▶ [Activity]:
In this exercise, the entries below include pictures. Repeat exactly the lines from the line with "1. [专家称及时就医气胸致死概率很小]" to the line with "- [ ] /api/debug/stats показывает users: 1", including both, but without the pictures.

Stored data
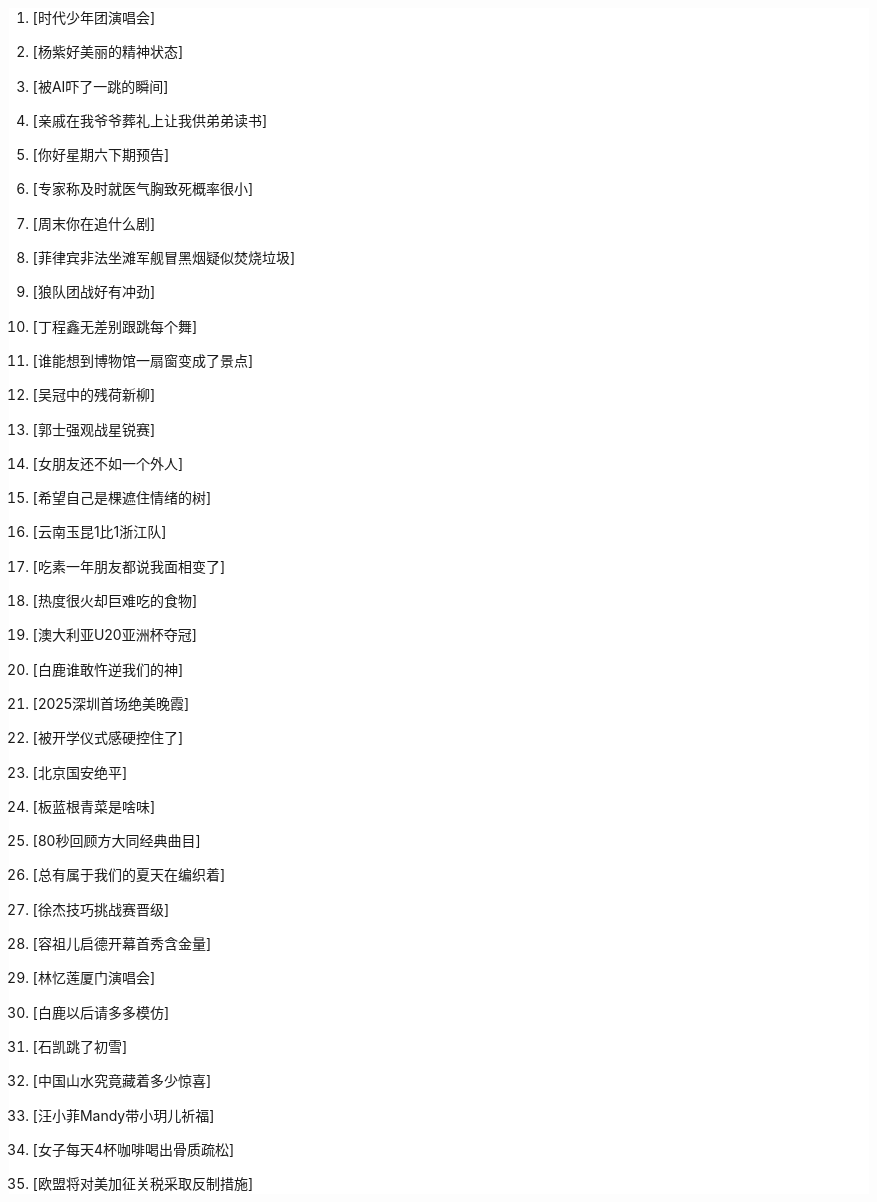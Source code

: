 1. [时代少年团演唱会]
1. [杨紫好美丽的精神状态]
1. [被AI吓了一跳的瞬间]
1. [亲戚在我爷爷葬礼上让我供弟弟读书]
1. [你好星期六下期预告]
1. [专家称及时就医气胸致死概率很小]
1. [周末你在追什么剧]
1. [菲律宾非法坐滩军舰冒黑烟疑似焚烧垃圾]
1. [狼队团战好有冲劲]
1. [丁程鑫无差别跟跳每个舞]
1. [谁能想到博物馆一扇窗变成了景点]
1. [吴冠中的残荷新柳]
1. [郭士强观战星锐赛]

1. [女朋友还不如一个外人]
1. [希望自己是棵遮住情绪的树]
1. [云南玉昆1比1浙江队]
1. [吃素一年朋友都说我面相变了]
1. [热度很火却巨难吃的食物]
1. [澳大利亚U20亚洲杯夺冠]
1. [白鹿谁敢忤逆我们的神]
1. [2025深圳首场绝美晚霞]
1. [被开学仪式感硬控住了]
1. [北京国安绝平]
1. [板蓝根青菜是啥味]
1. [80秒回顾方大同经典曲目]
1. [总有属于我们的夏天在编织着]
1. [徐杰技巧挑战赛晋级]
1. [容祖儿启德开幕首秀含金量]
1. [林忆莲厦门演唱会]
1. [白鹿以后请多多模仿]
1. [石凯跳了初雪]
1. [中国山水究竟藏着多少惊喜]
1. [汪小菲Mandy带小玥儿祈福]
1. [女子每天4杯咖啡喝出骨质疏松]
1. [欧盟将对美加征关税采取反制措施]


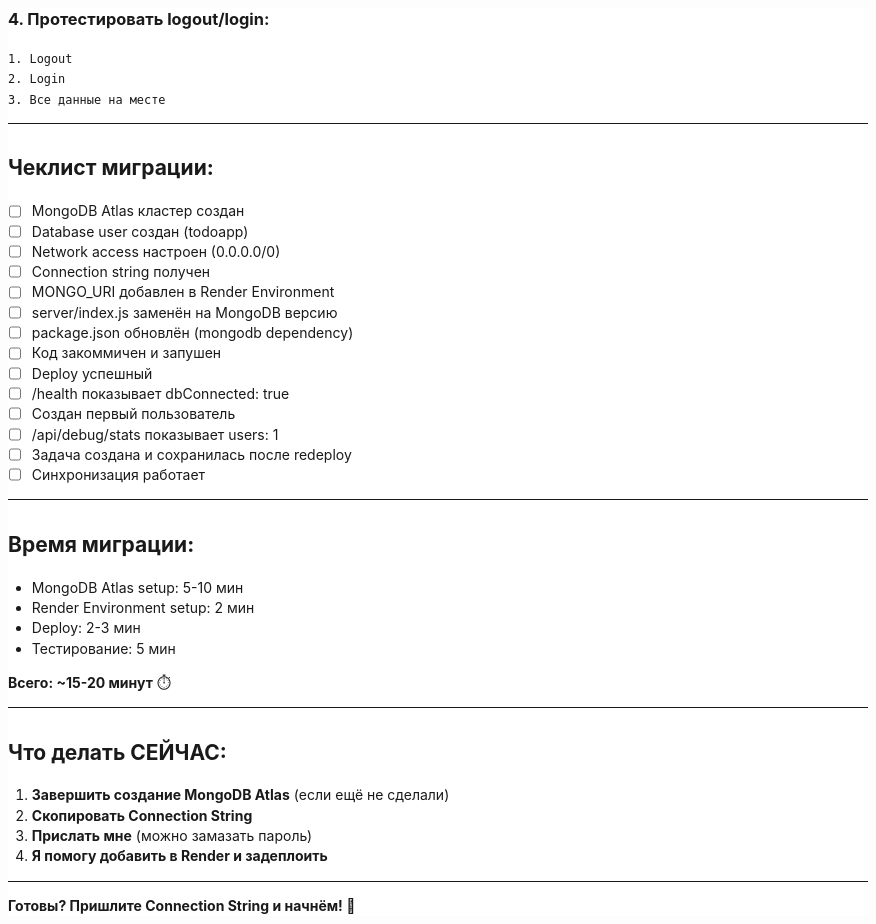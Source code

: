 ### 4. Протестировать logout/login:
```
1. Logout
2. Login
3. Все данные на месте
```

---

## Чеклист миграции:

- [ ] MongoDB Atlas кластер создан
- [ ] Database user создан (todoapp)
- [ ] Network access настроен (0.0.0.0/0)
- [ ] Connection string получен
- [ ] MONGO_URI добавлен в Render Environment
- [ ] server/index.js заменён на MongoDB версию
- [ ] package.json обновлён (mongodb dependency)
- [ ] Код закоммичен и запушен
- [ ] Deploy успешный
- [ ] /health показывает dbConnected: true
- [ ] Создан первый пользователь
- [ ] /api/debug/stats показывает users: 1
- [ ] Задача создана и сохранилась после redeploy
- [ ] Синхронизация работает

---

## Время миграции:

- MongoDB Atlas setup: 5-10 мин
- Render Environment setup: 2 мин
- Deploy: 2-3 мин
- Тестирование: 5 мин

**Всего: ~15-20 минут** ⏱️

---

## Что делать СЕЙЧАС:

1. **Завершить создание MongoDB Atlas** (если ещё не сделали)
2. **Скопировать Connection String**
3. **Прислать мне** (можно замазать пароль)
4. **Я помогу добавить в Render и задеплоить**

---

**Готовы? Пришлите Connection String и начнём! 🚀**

▶ [Task response]:
1. [专家称及时就医气胸致死概率很小]
1. [周末你在追什么剧]
1. [菲律宾非法坐滩军舰冒黑烟疑似焚烧垃圾]
1. [狼队团战好有冲劲]
1. [丁程鑫无差别跟跳每个舞]
1. [谁能想到博物馆一扇窗变成了景点]
1. [吴冠中的残荷新柳]
1. [郭士强观战星锐赛]

1. [女朋友还不如一个外人]
1. [希望自己是棵遮住情绪的树]
1. [云南玉昆1比1浙江队]
1. [吃素一年朋友都说我面相变了]
1. [热度很火却巨难吃的食物]
1. [澳大利亚U20亚洲杯夺冠]
1. [白鹿谁敢忤逆我们的神]
1. [2025深圳首场绝美晚霞]
1. [被开学仪式感硬控住了]
1. [北京国安绝平]
1. [板蓝根青菜是啥味]
1. [80秒回顾方大同经典曲目]
1. [总有属于我们的夏天在编织着]
1. [徐杰技巧挑战赛晋级]
1. [容祖儿启德开幕首秀含金量]
1. [林忆莲厦门演唱会]
1. [白鹿以后请多多模仿]
1. [石凯跳了初雪]
1. [中国山水究竟藏着多少惊喜]
1. [汪小菲Mandy带小玥儿祈福]
1. [女子每天4杯咖啡喝出骨质疏松]
1. [欧盟将对美加征关税采取反制措施]


Source code

: ### 4. Протестировать logout/login:
```
1. Logout
2. Login
3. Все данные на месте
```

---

## Чеклист миграции:

- [ ] MongoDB Atlas кластер создан
- [ ] Database user создан (todoapp)
- [ ] Network access настроен (0.0.0.0/0)
- [ ] Connection string получен
- [ ] MONGO_URI добавлен в Render Environment
- [ ] server/index.js заменён на MongoDB версию
- [ ] package.json обновлён (mongodb dependency)
- [ ] Код закоммичен и запушен
- [ ] Deploy успешный
- [ ] /health показывает dbConnected: true
- [ ] Создан первый пользователь
- [ ] /api/debug/stats показывает users: 1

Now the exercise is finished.